Cak Imin menyampaikan, Presiden Prabowo menekankan agar seluruh fasilitas pemerintah dimanfaatkan secara optimal untuk mendukung tumbuhnya UMKM. Salah satu bentuk konkret implementasi kebijakan tersebut adalah pelaksanaan Peraturan Pemerintah Nomor 7 Tahun 2021, yang mengamanatkan penggunaan 30 persen fasilitas publik, seperti bandara, terminal, stasiun, dan rest area bagi UMKM.

“Kita juga akan menjalankan Pasar 1001 Malam di mana fasilitas punya negara yang idle dan memiliki posisi strategis akan diserahkan ke UMKM untuk dikelola supaya ada display dan eksibisi serta pemasaran yang efektif buat UMKM kita,” ujarnya.

Selain itu, pemerintah juga memprioritaskan kemandirian petani melalui kepemilikan alat dan lahan produksi. Langkah ini menjadi bagian dari kebijakan pemerataan ekonomi yang menyasar masyarakat berpenghasilan rendah.

“Kita akan dorong terbangunnya kepemilikan alat produksi kepada para petani dengan membagikan tanah-tanah untuk masyarakat desil 1 dengan teknis segera dimatangkan,” ucap Cak Imin.

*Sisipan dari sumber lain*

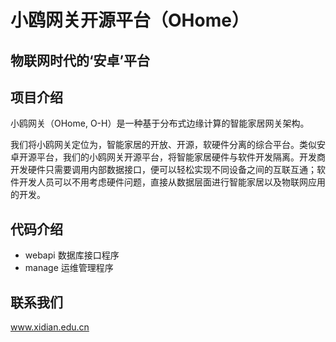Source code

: # 小鸥网关开源平台（OHome）
## 物联网时代的‘安卓’平台

## 项目介绍
小鸥网关（OHome, O-H）是一种基于分布式边缘计算的智能家居网关架构。

我们将小鸥网关定位为，智能家居的开放、开源，软硬件分离的综合平台。类似安卓开源平台，我们的小鸥网关开源平台，将智能家居硬件与软件开发隔离。开发商开发硬件只需要调用内部数据接口，便可以轻松实现不同设备之间的互联互通；软件开发人员可以不用考虑硬件问题，直接从数据层面进行智能家居以及物联网应用的开发。

## 代码介绍

* webapi 数据库接口程序
* manage 运维管理程序

## 联系我们
www.xidian.edu.cn

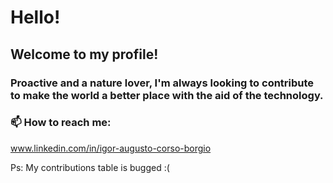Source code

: # Hello!

## Welcome to my profile!

### Proactive and a nature lover, I'm always looking to contribute to make the world a better place with the aid of the technology.


### 📫 How to reach me: 

www.linkedin.com/in/igor-augusto-corso-borgio

Ps: My contributions table is bugged :(





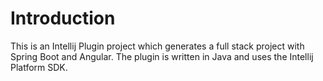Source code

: # Introduction
This is an Intellij Plugin project which generates a full stack project with Spring Boot and Angular. The plugin is written in Java and uses the Intellij Platform SDK. 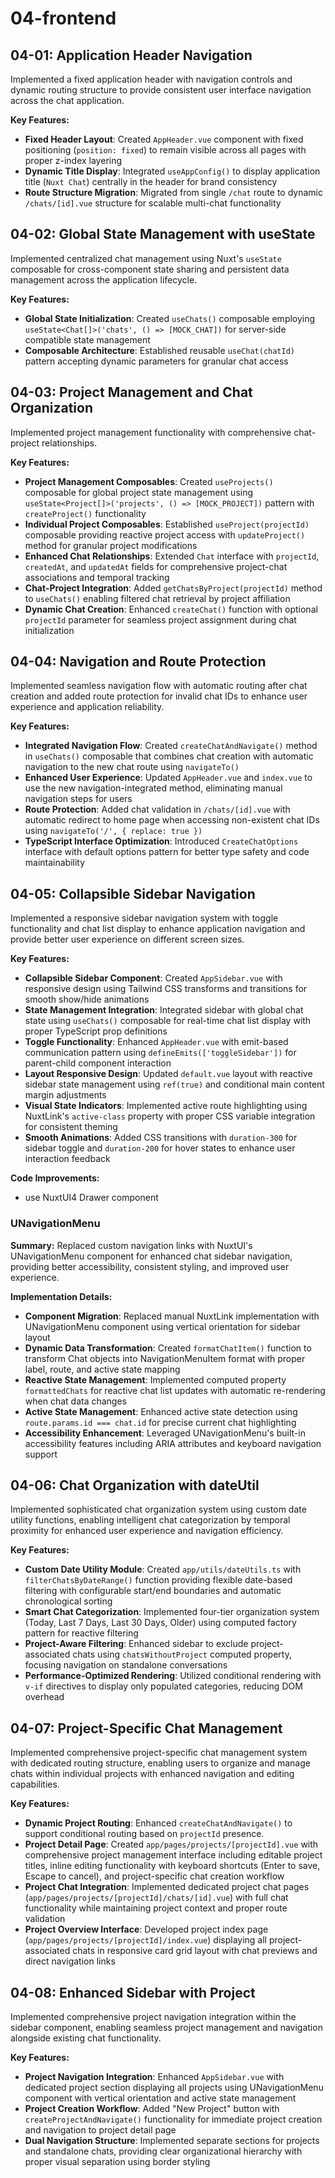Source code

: # 04-frontend

## 04-01: Application Header Navigation

Implemented a fixed application header with navigation controls and dynamic routing structure to provide consistent user interface navigation across the chat application.

**Key Features:**

- **Fixed Header Layout**: Created `AppHeader.vue` component with fixed positioning (`position: fixed`) to remain visible across all pages with proper z-index layering
- **Dynamic Title Display**: Integrated `useAppConfig()` to display application title (`Nuxt Chat`) centrally in the header for brand consistency
- **Route Structure Migration**: Migrated from single `/chat` route to dynamic `/chats/[id].vue` structure for scalable multi-chat functionality

## 04-02: Global State Management with useState

Implemented centralized chat management using Nuxt's `useState` composable for cross-component state sharing and persistent data management across the application lifecycle.

**Key Features:**

- **Global State Initialization**: Created `useChats()` composable employing `useState<Chat[]>('chats', () => [MOCK_CHAT])` for server-side compatible state management
- **Composable Architecture**: Established reusable `useChat(chatId)` pattern accepting dynamic parameters for granular chat access

## 04-03: Project Management and Chat Organization

Implemented project management functionality with comprehensive chat-project relationships.

**Key Features:**

- **Project Management Composables**: Created `useProjects()` composable for global project state management using `useState<Project[]>('projects', () => [MOCK_PROJECT])` pattern with `createProject()` functionality
- **Individual Project Composables**: Established `useProject(projectId)` composable providing reactive project access with `updateProject()` method for granular project modifications
- **Enhanced Chat Relationships**: Extended `Chat` interface with `projectId`, `createdAt`, and `updatedAt` fields for comprehensive project-chat associations and temporal tracking
- **Chat-Project Integration**: Added `getChatsByProject(projectId)` method to `useChats()` enabling filtered chat retrieval by project affiliation
- **Dynamic Chat Creation**: Enhanced `createChat()` function with optional `projectId` parameter for seamless project assignment during chat initialization

## 04-04: Navigation and Route Protection

Implemented seamless navigation flow with automatic routing after chat creation and added route protection for invalid chat IDs to enhance user experience and application reliability.

**Key Features:**

- **Integrated Navigation Flow**: Created `createChatAndNavigate()` method in `useChats()` composable that combines chat creation with automatic navigation to the new chat route using `navigateTo()`
- **Enhanced User Experience**: Updated `AppHeader.vue` and `index.vue` to use the new navigation-integrated method, eliminating manual navigation steps for users
- **Route Protection**: Added chat validation in `/chats/[id].vue` with automatic redirect to home page when accessing non-existent chat IDs using `navigateTo('/', { replace: true })`
- **TypeScript Interface Optimization**: Introduced `CreateChatOptions` interface with default options pattern for better type safety and code maintainability

## 04-05: Collapsible Sidebar Navigation

Implemented a responsive sidebar navigation system with toggle functionality and chat list display to enhance application navigation and provide better user experience on different screen sizes.

**Key Features:**

- **Collapsible Sidebar Component**: Created `AppSidebar.vue` with responsive design using Tailwind CSS transforms and transitions for smooth show/hide animations
- **State Management Integration**: Integrated sidebar with global chat state using `useChats()` composable for real-time chat list display with proper TypeScript prop definitions
- **Toggle Functionality**: Enhanced `AppHeader.vue` with emit-based communication pattern using `defineEmits(['toggleSidebar'])` for parent-child component interaction
- **Layout Responsive Design**: Updated `default.vue` layout with reactive sidebar state management using `ref(true)` and conditional main content margin adjustments
- **Visual State Indicators**: Implemented active route highlighting using NuxtLink's `active-class` property with proper CSS variable integration for consistent theming
- **Smooth Animations**: Added CSS transitions with `duration-300` for sidebar toggle and `duration-200` for hover states to enhance user interaction feedback

**Code Improvements:**

- use NuxtUI4 Drawer component

### UNavigationMenu

**Summary:** Replaced custom navigation links with NuxtUI's UNavigationMenu component for enhanced chat sidebar navigation, providing better accessibility, consistent styling, and improved user experience.

**Implementation Details:**

- **Component Migration**: Replaced manual NuxtLink implementation with UNavigationMenu component using vertical orientation for sidebar layout
- **Dynamic Data Transformation**: Created `formatChatItem()` function to transform Chat objects into NavigationMenuItem format with proper label, route, and active state mapping
- **Reactive State Management**: Implemented computed property `formattedChats` for reactive chat list updates with automatic re-rendering when chat data changes
- **Active State Management**: Enhanced active state detection using `route.params.id === chat.id` for precise current chat highlighting
- **Accessibility Enhancement**: Leveraged UNavigationMenu's built-in accessibility features including ARIA attributes and keyboard navigation support

## 04-06: Chat Organization with dateUtil

Implemented sophisticated chat organization system using custom date utility functions, enabling intelligent chat categorization by temporal proximity for enhanced user experience and navigation efficiency.

**Key Features:**

- **Custom Date Utility Module**: Created `app/utils/dateUtils.ts` with `filterChatsByDateRange()` function providing flexible date-based filtering with configurable start/end boundaries and automatic chronological sorting
- **Smart Chat Categorization**: Implemented four-tier organization system (Today, Last 7 Days, Last 30 Days, Older) using computed factory pattern for reactive filtering
- **Project-Aware Filtering**: Enhanced sidebar to exclude project-associated chats using `chatsWithoutProject` computed property, focusing navigation on standalone conversations
- **Performance-Optimized Rendering**: Utilized conditional rendering with `v-if` directives to display only populated categories, reducing DOM overhead

## 04-07: Project-Specific Chat Management

Implemented comprehensive project-specific chat management system with dedicated routing structure, enabling users to organize and manage chats within individual projects with enhanced navigation and editing capabilities.

**Key Features:**

- **Dynamic Project Routing**: Enhanced `createChatAndNavigate()` to support conditional routing based on `projectId` presence.
- **Project Detail Page**: Created `app/pages/projects/[projectId].vue` with comprehensive project management interface including editable project titles, inline editing functionality with keyboard shortcuts (Enter to save, Escape to cancel), and project-specific chat creation workflow
- **Project Chat Integration**: Implemented dedicated project chat pages (`app/pages/projects/[projectId]/chats/[id].vue`) with full chat functionality while maintaining project context and proper route validation
- **Project Overview Interface**: Developed project index page (`app/pages/projects/[projectId]/index.vue`) displaying all project-associated chats in responsive card grid layout with chat previews and direct navigation links

## 04-08: Enhanced Sidebar with Project

Implemented comprehensive project navigation integration within the sidebar component, enabling seamless project management and navigation alongside existing chat functionality.

**Key Features:**

- **Project Navigation Integration**: Enhanced `AppSidebar.vue` with dedicated project section displaying all projects using UNavigationMenu component with vertical orientation and active state management
- **Project Creation Workflow**: Added "New Project" button with `createProjectAndNavigate()` functionality for immediate project creation and navigation to project detail page
- **Dual Navigation Structure**: Implemented separate sections for projects and standalone chats, providing clear organizational hierarchy with proper visual separation using border styling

Rapat juga menyinggung pembatasan impor barang bekas, terutama pakaian, yang dinilai merugikan industri dalam negeri. Di sisi lain, pemerintah tengah menyiapkan kebijakan pendidikan vokasi dan beasiswa bagi lulusan SMA dan SMK yang berencana bekerja di luar negeri.

“Para lulusan SMA dan SMK yang mau ke luar negeri dipersiapkan beasiswa khusus. Insha Allah akan disiapkan Rp12 triliun untuk pelatihan dan peningkatan mutu bahasa para calon-calon tenaga kerja yang bekerja dengan pasar luar negeri,” tuturnya.